Data section ->
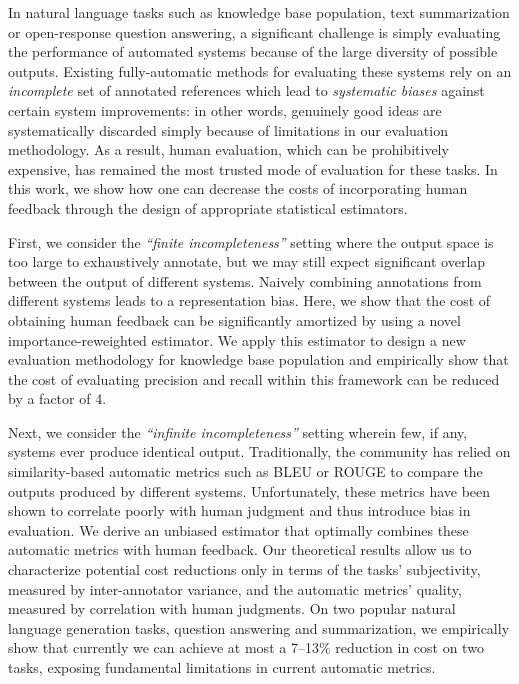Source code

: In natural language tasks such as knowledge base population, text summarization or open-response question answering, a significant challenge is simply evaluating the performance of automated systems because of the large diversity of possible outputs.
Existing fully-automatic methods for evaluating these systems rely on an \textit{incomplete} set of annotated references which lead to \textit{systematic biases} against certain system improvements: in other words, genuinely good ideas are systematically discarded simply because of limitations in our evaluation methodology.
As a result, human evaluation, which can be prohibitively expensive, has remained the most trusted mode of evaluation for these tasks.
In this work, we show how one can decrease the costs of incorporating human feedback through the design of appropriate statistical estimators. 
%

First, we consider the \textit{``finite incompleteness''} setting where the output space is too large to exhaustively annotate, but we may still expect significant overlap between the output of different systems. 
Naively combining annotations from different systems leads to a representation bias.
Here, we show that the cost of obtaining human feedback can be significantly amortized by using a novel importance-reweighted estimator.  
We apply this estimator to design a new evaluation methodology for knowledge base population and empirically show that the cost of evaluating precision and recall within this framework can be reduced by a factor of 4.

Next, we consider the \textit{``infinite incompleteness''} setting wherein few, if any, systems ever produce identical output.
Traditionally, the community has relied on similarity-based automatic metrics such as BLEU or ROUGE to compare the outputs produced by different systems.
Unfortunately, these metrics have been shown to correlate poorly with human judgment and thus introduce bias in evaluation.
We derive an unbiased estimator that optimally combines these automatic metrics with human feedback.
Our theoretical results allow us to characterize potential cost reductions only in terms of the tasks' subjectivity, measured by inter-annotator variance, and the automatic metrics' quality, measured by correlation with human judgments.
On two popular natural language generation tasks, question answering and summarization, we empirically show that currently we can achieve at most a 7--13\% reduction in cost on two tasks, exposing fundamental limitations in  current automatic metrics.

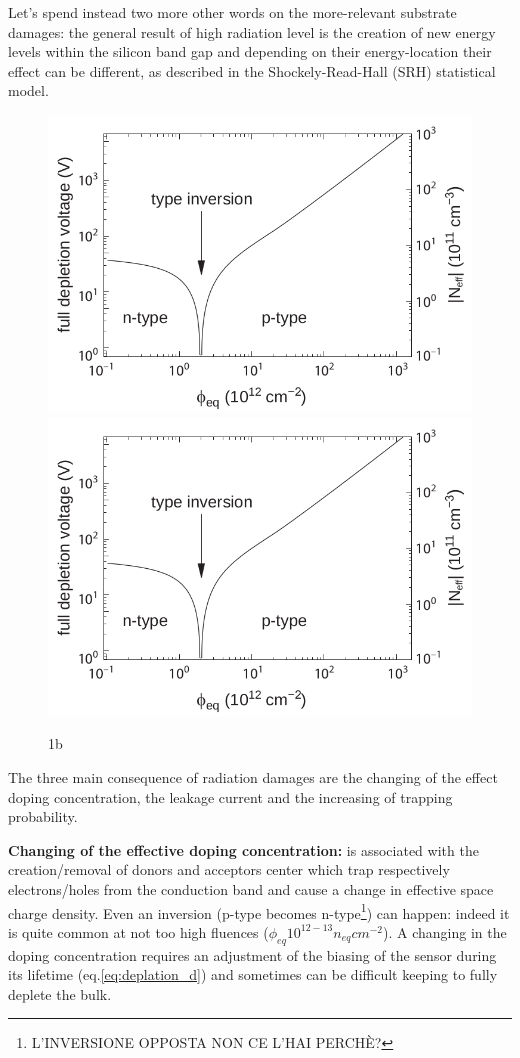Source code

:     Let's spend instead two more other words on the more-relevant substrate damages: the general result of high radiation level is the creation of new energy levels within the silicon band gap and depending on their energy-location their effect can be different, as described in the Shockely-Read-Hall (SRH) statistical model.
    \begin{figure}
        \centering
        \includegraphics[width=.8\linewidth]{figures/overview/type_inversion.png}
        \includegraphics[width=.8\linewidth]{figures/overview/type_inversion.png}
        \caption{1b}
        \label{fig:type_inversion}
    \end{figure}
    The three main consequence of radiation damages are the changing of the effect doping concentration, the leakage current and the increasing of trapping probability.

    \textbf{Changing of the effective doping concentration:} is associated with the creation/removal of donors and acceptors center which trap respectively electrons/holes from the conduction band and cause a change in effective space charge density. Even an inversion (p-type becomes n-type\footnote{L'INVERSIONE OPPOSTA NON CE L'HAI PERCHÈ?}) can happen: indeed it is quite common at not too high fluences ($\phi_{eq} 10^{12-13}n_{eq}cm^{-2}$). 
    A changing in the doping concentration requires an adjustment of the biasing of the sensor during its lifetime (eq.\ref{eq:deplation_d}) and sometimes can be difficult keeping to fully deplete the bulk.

Task to complete -> Only an exact copy is wanted: the lines from the opening of the material through the line that has "We derive an", minus any pictures.

Task result ->
Source code

: In natural language tasks such as knowledge base population, text summarization or open-response question answering, a significant challenge is simply evaluating the performance of automated systems because of the large diversity of possible outputs.
Existing fully-automatic methods for evaluating these systems rely on an \textit{incomplete} set of annotated references which lead to \textit{systematic biases} against certain system improvements: in other words, genuinely good ideas are systematically discarded simply because of limitations in our evaluation methodology.
As a result, human evaluation, which can be prohibitively expensive, has remained the most trusted mode of evaluation for these tasks.
In this work, we show how one can decrease the costs of incorporating human feedback through the design of appropriate statistical estimators. 
%

First, we consider the \textit{``finite incompleteness''} setting where the output space is too large to exhaustively annotate, but we may still expect significant overlap between the output of different systems. 
Naively combining annotations from different systems leads to a representation bias.
Here, we show that the cost of obtaining human feedback can be significantly amortized by using a novel importance-reweighted estimator.  
We apply this estimator to design a new evaluation methodology for knowledge base population and empirically show that the cost of evaluating precision and recall within this framework can be reduced by a factor of 4.

Next, we consider the \textit{``infinite incompleteness''} setting wherein few, if any, systems ever produce identical output.
Traditionally, the community has relied on similarity-based automatic metrics such as BLEU or ROUGE to compare the outputs produced by different systems.
Unfortunately, these metrics have been shown to correlate poorly with human judgment and thus introduce bias in evaluation.
We derive an unbiased estimator that optimally combines these automatic metrics with human feedback.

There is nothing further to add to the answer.